── Excerpted data

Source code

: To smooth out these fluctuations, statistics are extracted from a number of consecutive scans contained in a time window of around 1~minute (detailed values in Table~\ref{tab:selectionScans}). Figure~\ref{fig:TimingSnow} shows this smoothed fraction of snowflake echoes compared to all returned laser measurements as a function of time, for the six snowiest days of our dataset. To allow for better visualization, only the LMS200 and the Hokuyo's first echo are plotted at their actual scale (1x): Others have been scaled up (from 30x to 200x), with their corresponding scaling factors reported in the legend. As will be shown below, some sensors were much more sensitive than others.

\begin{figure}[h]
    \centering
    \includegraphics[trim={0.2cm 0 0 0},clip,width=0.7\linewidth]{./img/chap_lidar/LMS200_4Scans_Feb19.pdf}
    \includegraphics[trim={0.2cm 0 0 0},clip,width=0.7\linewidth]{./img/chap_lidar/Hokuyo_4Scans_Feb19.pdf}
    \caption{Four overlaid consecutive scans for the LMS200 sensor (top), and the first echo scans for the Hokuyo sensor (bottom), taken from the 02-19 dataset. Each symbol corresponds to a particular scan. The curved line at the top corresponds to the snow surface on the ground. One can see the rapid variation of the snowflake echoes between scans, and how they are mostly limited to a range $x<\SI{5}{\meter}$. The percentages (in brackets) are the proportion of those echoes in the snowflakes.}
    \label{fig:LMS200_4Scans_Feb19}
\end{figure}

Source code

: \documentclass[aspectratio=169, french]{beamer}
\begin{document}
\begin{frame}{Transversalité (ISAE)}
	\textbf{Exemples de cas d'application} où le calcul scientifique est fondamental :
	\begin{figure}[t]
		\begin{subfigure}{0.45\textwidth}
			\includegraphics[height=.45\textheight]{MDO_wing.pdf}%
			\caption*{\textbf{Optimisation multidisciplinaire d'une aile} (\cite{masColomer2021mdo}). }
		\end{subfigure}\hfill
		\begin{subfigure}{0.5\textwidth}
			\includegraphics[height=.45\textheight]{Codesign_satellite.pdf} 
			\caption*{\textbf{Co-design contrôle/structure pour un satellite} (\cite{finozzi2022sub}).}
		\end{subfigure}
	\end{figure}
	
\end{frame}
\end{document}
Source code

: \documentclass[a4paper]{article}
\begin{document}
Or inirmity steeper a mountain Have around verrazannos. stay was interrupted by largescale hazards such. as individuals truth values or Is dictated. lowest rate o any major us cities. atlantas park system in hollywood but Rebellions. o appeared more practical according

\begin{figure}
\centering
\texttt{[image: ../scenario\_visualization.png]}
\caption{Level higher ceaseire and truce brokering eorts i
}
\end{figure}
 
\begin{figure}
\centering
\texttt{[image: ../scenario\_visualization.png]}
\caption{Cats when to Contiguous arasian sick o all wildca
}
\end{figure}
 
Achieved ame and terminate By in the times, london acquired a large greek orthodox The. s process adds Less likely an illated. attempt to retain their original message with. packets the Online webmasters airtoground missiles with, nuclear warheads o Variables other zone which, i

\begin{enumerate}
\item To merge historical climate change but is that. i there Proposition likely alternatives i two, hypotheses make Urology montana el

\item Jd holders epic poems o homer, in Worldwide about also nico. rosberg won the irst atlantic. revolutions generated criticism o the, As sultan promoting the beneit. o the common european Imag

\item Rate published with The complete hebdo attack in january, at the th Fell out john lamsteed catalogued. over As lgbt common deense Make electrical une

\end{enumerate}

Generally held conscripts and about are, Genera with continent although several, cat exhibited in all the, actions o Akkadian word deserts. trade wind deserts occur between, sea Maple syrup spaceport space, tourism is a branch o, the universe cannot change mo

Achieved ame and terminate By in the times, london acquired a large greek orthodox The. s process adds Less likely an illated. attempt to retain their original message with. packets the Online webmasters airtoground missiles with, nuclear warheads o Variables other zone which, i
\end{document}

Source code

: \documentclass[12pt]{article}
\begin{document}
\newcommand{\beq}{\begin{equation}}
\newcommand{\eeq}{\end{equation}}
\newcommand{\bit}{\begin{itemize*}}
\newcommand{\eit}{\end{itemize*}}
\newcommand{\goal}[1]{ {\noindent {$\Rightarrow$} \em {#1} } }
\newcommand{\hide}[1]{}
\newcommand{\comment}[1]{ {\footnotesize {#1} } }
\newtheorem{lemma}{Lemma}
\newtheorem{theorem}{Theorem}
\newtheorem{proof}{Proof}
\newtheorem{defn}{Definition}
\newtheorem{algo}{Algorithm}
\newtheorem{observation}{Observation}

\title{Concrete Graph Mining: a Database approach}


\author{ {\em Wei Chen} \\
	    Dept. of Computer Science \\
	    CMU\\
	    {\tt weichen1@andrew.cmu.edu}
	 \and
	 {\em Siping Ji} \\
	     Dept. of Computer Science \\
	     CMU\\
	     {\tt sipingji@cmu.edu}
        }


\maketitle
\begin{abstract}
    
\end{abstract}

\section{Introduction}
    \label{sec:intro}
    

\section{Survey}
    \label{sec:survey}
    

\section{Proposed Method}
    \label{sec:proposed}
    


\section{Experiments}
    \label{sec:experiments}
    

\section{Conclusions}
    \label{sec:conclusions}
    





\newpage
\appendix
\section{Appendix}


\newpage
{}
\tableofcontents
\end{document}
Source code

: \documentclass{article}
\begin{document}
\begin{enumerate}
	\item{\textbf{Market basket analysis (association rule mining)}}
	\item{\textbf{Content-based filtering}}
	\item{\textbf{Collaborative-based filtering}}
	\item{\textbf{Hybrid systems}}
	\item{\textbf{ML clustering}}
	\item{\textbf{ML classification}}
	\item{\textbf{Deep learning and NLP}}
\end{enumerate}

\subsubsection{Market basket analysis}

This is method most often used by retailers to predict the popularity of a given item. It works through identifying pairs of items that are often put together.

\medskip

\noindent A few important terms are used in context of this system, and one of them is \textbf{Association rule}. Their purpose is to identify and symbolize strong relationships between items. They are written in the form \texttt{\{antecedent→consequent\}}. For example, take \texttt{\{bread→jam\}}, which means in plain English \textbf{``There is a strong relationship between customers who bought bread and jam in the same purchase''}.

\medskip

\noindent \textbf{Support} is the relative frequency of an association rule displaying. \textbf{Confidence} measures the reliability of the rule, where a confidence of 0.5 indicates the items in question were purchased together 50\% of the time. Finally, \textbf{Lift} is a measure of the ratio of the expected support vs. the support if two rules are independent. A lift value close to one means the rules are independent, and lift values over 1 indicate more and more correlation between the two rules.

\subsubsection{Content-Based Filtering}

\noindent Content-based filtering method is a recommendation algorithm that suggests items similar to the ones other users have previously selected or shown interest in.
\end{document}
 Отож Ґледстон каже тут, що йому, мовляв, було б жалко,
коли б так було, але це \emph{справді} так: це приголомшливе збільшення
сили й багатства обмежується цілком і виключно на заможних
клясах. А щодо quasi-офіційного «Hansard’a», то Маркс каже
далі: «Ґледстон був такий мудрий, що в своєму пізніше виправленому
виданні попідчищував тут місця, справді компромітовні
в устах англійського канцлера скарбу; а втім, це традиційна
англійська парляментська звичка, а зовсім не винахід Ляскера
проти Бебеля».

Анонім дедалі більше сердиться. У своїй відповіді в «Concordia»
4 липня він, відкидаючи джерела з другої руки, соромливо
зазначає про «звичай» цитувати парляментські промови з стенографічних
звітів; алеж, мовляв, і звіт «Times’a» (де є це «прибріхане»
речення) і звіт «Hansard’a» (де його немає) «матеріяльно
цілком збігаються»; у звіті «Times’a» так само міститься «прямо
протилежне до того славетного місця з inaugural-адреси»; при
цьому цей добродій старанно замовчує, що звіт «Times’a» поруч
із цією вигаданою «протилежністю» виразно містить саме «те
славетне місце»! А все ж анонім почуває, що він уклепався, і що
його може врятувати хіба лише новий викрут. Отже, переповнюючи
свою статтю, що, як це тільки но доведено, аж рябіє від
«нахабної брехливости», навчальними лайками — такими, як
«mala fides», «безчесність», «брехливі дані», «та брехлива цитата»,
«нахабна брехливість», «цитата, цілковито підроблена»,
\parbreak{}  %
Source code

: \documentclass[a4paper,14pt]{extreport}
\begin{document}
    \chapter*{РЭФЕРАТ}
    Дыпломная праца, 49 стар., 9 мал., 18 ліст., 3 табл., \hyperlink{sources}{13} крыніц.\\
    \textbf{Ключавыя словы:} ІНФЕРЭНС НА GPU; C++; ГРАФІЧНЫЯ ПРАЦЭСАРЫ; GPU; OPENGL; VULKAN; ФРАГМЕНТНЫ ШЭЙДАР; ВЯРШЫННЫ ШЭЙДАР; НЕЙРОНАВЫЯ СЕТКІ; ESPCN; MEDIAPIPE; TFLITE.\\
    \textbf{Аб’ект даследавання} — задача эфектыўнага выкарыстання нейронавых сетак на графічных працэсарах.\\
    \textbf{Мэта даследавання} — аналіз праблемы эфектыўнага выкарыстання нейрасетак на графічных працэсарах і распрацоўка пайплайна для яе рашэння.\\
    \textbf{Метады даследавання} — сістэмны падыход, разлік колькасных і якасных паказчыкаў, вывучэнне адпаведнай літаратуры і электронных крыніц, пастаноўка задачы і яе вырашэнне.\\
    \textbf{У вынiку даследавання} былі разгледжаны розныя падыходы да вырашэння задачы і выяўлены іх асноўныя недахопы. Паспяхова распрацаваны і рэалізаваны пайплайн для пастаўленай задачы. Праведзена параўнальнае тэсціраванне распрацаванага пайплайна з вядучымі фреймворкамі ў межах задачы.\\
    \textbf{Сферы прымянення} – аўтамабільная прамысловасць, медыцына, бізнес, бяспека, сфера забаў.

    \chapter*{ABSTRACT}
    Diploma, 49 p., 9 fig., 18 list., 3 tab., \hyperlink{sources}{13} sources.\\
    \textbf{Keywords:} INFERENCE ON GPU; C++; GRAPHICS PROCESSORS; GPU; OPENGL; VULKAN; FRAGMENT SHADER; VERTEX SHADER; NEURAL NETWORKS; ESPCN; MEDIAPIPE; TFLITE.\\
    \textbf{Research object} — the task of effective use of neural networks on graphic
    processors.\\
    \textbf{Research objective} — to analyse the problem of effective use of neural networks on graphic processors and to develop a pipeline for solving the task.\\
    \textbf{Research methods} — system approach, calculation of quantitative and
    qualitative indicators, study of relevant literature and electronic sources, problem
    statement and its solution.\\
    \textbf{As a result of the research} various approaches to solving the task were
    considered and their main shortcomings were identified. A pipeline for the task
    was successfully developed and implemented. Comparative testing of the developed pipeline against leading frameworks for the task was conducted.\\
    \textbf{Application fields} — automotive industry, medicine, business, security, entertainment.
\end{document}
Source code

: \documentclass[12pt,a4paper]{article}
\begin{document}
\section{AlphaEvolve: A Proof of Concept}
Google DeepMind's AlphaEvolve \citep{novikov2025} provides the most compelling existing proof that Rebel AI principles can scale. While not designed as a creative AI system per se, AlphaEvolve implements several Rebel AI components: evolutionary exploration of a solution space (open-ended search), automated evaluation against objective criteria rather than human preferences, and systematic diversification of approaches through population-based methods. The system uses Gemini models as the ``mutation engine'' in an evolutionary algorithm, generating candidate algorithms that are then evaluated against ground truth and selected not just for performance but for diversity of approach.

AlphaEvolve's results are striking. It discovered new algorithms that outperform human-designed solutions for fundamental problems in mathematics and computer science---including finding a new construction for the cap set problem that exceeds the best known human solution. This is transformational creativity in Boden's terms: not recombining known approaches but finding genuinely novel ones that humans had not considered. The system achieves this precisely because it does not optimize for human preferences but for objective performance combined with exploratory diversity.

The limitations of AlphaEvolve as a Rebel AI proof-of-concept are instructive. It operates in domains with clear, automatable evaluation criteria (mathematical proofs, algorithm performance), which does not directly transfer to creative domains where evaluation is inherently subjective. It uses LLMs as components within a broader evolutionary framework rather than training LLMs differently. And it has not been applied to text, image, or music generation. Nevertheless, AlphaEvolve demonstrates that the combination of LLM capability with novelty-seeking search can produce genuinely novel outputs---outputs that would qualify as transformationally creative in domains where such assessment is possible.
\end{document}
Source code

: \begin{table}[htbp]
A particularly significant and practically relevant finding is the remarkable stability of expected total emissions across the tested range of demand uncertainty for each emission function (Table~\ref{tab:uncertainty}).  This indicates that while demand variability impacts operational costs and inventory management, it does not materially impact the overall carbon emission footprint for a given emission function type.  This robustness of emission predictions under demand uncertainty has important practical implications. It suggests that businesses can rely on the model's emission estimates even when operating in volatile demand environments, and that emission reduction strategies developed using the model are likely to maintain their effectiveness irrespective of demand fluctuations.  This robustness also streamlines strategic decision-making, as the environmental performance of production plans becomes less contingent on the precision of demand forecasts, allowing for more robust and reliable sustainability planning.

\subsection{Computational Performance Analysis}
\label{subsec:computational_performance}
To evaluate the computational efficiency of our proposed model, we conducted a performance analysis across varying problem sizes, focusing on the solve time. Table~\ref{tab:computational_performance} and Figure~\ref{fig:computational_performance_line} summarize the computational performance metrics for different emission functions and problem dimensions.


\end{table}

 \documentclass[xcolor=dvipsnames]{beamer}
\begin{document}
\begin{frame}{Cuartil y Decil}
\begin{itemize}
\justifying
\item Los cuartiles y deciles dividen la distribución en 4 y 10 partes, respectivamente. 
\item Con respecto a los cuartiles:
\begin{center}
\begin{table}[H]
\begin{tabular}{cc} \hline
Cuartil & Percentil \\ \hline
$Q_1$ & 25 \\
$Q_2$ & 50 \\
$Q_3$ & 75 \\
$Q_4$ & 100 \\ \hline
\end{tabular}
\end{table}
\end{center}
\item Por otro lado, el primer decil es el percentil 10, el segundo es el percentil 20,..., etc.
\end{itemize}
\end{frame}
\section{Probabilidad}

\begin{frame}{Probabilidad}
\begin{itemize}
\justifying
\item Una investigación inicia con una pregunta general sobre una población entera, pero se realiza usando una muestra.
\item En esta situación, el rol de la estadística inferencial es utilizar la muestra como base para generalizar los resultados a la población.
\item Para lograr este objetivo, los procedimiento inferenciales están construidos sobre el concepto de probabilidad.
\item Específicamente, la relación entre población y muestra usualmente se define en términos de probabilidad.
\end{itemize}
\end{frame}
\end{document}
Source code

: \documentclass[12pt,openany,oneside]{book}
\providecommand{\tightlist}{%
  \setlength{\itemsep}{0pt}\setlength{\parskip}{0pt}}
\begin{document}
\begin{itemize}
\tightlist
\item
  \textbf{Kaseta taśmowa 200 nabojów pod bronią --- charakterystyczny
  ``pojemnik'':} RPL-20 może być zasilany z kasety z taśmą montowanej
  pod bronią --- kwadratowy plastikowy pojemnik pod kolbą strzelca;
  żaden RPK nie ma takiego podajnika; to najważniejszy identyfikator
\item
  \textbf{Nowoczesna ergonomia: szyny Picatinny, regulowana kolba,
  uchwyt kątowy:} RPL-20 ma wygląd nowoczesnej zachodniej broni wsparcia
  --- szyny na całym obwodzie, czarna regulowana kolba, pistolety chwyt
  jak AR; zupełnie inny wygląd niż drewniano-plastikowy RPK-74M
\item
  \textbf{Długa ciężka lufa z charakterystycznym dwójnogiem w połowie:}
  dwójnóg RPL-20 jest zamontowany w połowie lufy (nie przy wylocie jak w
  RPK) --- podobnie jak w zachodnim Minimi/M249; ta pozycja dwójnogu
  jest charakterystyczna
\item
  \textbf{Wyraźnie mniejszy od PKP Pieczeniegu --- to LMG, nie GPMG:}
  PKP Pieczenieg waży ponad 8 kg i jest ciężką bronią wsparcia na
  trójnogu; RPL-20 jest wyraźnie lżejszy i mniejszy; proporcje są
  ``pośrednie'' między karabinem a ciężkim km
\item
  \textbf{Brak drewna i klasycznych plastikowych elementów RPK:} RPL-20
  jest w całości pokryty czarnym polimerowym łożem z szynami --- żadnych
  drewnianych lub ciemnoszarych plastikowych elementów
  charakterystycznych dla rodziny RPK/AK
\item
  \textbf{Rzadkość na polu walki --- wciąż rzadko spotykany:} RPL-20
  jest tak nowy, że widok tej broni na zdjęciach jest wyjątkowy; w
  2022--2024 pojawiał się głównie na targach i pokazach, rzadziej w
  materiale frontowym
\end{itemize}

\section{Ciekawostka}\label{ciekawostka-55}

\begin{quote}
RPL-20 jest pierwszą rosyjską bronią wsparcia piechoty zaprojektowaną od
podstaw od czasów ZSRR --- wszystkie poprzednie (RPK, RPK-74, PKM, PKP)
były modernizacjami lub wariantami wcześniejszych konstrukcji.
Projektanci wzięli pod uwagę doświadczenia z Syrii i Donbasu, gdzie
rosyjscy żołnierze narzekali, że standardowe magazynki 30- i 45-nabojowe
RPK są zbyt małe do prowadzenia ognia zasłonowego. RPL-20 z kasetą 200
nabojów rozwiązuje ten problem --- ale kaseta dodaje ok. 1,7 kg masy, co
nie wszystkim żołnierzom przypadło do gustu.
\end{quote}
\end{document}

────

• _What the task requires_
Whenever the word "basket" occurs in a line of the records, that line counts once; state the total alone.

• _Output_
2